Ma religion·Poème

Le conte de la petite fille à qui on avait laissé croire que l’amour viendrait un jour la chercher, par Jacques Salomé.

Il était une fois une petite fille qui, depuis longtemps, longtemps, portait dans son cœur le rêve d’un grand et bel amour. Elle rêvait à un garçon, puis plus tard à un homme, un inconnu à venir à qui elle denonnerai sa vie, son corps, tout son être. Elle le cherchait partout en vain, dans le moindre sourire, dans chaque regard, dans chaque rencontre. 

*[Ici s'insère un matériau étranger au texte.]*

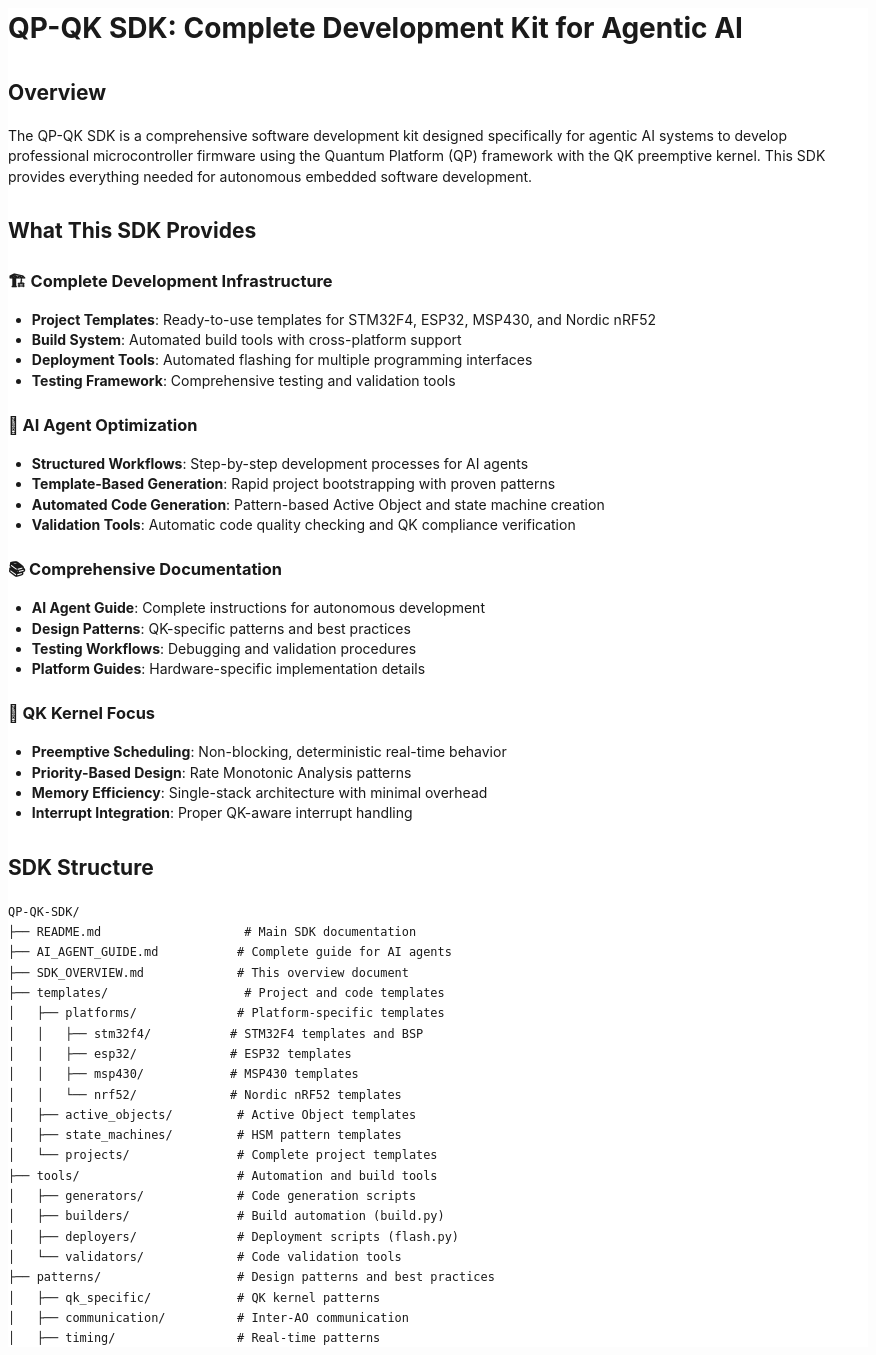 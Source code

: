# QP-QK SDK: Complete Development Kit for Agentic AI

## Overview

The QP-QK SDK is a comprehensive software development kit designed specifically for agentic AI systems to develop professional microcontroller firmware using the Quantum Platform (QP) framework with the QK preemptive kernel. This SDK provides everything needed for autonomous embedded software development.

## What This SDK Provides

### 🏗️ Complete Development Infrastructure
- **Project Templates**: Ready-to-use templates for STM32F4, ESP32, MSP430, and Nordic nRF52
- **Build System**: Automated build tools with cross-platform support  
- **Deployment Tools**: Automated flashing for multiple programming interfaces
- **Testing Framework**: Comprehensive testing and validation tools

### 🤖 AI Agent Optimization
- **Structured Workflows**: Step-by-step development processes for AI agents
- **Template-Based Generation**: Rapid project bootstrapping with proven patterns
- **Automated Code Generation**: Pattern-based Active Object and state machine creation
- **Validation Tools**: Automatic code quality checking and QK compliance verification

### 📚 Comprehensive Documentation
- **AI Agent Guide**: Complete instructions for autonomous development
- **Design Patterns**: QK-specific patterns and best practices
- **Testing Workflows**: Debugging and validation procedures
- **Platform Guides**: Hardware-specific implementation details

### 🎯 QK Kernel Focus
- **Preemptive Scheduling**: Non-blocking, deterministic real-time behavior
- **Priority-Based Design**: Rate Monotonic Analysis patterns
- **Memory Efficiency**: Single-stack architecture with minimal overhead
- **Interrupt Integration**: Proper QK-aware interrupt handling

## SDK Structure

```
QP-QK-SDK/
├── README.md                    # Main SDK documentation
├── AI_AGENT_GUIDE.md           # Complete guide for AI agents
├── SDK_OVERVIEW.md             # This overview document
├── templates/                   # Project and code templates
│   ├── platforms/              # Platform-specific templates
│   │   ├── stm32f4/           # STM32F4 templates and BSP
│   │   ├── esp32/             # ESP32 templates
│   │   ├── msp430/            # MSP430 templates
│   │   └── nrf52/             # Nordic nRF52 templates
│   ├── active_objects/         # Active Object templates
│   ├── state_machines/         # HSM pattern templates
│   └── projects/               # Complete project templates
├── tools/                      # Automation and build tools
│   ├── generators/             # Code generation scripts
│   ├── builders/               # Build automation (build.py)
│   ├── deployers/              # Deployment scripts (flash.py)
│   └── validators/             # Code validation tools
├── patterns/                   # Design patterns and best practices
│   ├── qk_specific/            # QK kernel patterns
│   ├── communication/          # Inter-AO communication
│   ├── timing/                 # Real-time patterns
```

Pendant des années, elle fut sûre que l’amour viendrait vers elle, la reconnaîtrait entre toutes et lui dirait : 

  • Oui, c’est toi que je cherchais, je suis venu pour toi, pour toi seule….
    Et la petite fille devenue grande, pour ressembler à ces amies, aux autres femmes, renia son beau rêve et s’en alla dans les bras d’un passant qui passait. 

Elle ne savait pas encore qu’elle s’était trahie, car elle ne connut dans cette rencontre là ni l’amour, ni le plaisir, ni même la possibilité de rêver sa vie.

Longtemps, longtemps, son corps garda la trace de cette histoire au début banale, puis médiocre et enfin sordide. 

Elle restait, depuis, fermée au plaisir, effrayée par le possible d’un partage.

Un jour, bien longtemps plus tard, elle découvrit, tout au fond d’elle cet amour qu’elle avait tant rechercher à l’extérieur. 

Oui, elle rencontra cet amour en elle, comme une force extraordinaire qui le poussa vers un homme qu’elle n’avait ni attendu ni espéré. Il fut là sans même qu’elle le sût, il fut là tout entier, tout présent. 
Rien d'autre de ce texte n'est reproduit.